:: DESCRIPTION OF THE TASK ::
Look for "conjecture" in the material below and show each line that contains it.
- - -
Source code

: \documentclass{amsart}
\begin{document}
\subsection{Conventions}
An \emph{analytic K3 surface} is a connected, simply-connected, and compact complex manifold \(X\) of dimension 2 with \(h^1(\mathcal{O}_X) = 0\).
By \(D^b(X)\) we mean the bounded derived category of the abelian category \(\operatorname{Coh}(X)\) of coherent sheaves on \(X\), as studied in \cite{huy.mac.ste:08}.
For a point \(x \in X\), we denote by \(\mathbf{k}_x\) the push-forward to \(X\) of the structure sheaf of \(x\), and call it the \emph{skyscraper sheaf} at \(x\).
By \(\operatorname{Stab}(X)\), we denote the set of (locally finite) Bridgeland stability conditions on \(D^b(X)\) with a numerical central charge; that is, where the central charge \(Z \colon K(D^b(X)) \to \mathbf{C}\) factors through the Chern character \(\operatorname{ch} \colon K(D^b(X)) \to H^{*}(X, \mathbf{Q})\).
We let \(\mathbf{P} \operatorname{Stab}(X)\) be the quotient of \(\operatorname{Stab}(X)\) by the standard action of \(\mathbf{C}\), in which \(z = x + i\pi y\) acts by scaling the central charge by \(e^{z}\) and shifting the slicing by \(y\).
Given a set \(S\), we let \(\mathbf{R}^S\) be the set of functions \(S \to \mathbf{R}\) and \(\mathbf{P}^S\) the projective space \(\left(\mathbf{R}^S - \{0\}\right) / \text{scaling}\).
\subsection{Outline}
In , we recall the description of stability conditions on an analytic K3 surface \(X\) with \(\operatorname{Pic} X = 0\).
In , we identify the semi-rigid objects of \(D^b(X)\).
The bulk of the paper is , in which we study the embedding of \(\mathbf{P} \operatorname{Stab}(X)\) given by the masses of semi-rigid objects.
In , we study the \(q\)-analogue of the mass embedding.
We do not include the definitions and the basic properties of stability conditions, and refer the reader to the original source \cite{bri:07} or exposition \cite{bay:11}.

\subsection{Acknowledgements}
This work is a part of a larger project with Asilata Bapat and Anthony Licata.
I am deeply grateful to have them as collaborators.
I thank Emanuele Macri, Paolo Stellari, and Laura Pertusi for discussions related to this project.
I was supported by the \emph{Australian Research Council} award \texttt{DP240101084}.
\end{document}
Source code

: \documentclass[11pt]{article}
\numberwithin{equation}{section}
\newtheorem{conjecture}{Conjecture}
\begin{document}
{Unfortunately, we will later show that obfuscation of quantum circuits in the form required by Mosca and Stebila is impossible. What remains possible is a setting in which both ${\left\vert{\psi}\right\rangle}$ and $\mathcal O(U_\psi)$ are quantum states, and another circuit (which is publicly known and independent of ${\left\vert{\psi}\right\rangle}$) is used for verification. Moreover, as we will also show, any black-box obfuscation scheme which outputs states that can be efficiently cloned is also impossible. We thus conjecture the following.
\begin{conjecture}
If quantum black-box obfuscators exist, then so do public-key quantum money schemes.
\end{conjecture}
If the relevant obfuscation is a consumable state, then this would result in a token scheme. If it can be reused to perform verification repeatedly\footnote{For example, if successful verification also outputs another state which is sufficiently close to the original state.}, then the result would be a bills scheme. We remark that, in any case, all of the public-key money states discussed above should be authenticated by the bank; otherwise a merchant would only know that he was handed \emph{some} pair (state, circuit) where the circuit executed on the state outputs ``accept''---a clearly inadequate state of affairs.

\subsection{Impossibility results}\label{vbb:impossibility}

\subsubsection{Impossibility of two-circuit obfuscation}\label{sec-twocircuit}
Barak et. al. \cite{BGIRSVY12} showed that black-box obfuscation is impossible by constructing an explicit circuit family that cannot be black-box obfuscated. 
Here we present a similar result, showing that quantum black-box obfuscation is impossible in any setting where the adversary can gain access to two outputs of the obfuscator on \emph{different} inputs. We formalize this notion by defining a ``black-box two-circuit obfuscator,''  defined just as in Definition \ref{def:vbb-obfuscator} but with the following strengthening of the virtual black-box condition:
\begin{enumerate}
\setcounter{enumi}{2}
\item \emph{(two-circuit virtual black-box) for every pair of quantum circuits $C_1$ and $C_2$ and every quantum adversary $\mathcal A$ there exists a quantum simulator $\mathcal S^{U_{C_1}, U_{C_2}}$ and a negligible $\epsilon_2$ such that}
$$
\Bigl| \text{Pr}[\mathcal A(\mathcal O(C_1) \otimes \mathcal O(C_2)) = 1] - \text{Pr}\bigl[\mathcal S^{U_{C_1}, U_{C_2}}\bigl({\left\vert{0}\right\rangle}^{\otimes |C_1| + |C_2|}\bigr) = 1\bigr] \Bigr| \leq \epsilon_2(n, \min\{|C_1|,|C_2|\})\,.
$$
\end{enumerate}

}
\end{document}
- - -
:: ANSWER SECTION ::
\newtheorem{conjecture}{Conjecture}
{Unfortunately, we will later show that obfuscation of quantum circuits in the form required by Mosca and Stebila is impossible. What remains possible is a setting in which both ${\left\vert{\psi}\right\rangle}$ and $\mathcal O(U_\psi)$ are quantum states, and another circuit (which is publicly known and independent of ${\left\vert{\psi}\right\rangle}$) is used for verification. Moreover, as we will also show, any black-box obfuscation scheme which outputs states that can be efficiently cloned is also impossible. We thus conjecture the following.
\begin{conjecture}
\end{conjecture}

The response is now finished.